There’s a lot that could be called distinctly and definingly American about Tuesday’s election. The resemblance of the electoral map to past American schisms, as Amara comments below. The slow and hesitant but still impressive and inspiring march of progress and arc of justice, as witnessed in the four marriage equality victories, the number of new female Senators and Reps and their stories and identities, and so on. The contests between nostalgic and forward-looking worldviews, particularly when it comes to women and sexuality. The amazingly American, and just plain American, victory speech delivered by President Obama in the middle of the night. And much more.
But for me, the election’s most American aspect was also its most contested and crucial: voting. I’ve written before in this space about the many efforts to disenfranchise voters and suppress votes ahead of this election, and they only intensified as the election neared. As I wrote in that post, such efforts have a frustratingly long history in America, could in fact be said to be among the most consistently present of our national horrors and tragedies. But so too, as I wrote, do the inspiring and hopeful responses, both by activists who fight to extend the franchise and by voters themselves, Americans who brave the most difficult and even violent conditions to exercise their right to vote. So when I say that I could not be prouder of the turnout in this election, of the millions of Americans who did everything they had to do—and then some—to participate, I mean it in the most AmericanStudies way I can.

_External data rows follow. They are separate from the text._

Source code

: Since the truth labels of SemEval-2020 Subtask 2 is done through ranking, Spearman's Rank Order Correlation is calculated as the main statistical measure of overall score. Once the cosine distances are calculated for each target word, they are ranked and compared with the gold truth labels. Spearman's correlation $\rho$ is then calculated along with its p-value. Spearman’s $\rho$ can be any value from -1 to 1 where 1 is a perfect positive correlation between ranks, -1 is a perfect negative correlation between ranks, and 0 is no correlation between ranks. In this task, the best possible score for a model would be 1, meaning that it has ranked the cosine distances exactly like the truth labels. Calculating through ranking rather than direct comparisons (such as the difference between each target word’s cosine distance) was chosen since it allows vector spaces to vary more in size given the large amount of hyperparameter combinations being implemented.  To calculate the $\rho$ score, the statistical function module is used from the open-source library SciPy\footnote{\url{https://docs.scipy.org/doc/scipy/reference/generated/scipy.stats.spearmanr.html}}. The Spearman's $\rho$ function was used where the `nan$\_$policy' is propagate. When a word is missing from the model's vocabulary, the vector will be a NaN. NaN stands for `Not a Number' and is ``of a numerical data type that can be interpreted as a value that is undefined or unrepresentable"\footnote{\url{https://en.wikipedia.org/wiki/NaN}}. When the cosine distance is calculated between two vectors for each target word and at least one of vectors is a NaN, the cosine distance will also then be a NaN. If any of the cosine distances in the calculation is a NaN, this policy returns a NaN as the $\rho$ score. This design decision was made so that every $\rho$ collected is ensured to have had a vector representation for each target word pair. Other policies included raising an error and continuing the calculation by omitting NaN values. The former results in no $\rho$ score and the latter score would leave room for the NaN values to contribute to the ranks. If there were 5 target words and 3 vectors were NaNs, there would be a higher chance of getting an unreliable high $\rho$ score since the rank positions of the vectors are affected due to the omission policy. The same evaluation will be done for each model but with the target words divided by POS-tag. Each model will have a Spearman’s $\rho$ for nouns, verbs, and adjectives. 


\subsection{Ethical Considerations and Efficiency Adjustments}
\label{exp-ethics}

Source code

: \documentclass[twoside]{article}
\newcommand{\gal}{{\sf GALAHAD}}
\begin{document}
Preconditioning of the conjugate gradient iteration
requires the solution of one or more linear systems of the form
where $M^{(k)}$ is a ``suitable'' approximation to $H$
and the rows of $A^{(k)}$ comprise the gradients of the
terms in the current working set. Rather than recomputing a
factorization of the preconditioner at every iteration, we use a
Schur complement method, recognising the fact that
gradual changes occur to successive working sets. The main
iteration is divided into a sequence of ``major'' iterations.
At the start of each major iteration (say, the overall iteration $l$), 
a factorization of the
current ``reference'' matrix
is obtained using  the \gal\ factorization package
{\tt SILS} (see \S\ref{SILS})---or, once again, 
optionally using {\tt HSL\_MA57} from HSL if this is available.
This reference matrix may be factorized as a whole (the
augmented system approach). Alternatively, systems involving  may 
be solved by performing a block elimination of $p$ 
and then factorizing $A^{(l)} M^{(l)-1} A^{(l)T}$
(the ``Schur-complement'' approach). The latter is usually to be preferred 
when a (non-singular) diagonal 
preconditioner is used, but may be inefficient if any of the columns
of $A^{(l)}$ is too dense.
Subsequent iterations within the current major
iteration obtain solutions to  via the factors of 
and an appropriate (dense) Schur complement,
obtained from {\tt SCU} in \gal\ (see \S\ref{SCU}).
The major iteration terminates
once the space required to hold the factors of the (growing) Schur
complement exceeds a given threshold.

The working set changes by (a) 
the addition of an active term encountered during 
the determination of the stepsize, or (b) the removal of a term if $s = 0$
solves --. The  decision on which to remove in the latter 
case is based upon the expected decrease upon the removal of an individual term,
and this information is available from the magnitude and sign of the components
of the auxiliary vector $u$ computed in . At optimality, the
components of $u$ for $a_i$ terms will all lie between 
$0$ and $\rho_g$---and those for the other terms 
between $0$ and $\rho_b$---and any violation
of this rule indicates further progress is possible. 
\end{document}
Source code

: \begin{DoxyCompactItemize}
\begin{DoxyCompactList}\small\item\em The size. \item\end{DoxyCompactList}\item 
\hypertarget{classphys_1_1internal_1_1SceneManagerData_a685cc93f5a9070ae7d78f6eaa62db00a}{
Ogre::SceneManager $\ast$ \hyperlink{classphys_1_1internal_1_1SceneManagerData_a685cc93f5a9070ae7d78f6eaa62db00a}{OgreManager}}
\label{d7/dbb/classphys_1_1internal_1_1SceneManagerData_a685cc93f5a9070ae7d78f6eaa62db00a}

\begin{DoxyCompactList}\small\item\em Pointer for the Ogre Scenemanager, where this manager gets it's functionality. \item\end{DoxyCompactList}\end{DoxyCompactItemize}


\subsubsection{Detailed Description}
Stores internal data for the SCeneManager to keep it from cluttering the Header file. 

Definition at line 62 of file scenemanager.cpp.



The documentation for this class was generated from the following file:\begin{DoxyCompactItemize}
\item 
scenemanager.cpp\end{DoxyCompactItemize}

That’s what I wanted to say! Now a few thoughts from my fellow AmericanStudiers:
In response to Wednesday’s Birtherism post, Toni Osier argues, “I agree with you that his multiculturalism makes him American. Even though the Birthers and tea partiers don't want to see it. That is American now! There are very few just white people left. My issue with the Birthers is I don't really understand why if Obama was not born in America that the people in charge of making sure he was when he first started running for office would be working so hard to cover it up. How does that benefit them? There were plenty of other candidates if he was not legitimately born a US citizen then we would not be here today! I have a friend whose step mother was born in MA and grew up in Saudi Arabia but if she were to run for office no one would question her status as an American because she is white. She does not look Middle Eastern so no one would think differently. Honestly I think that they never even thought there would be a possibility of their white bread America having a black president and now for two terms!”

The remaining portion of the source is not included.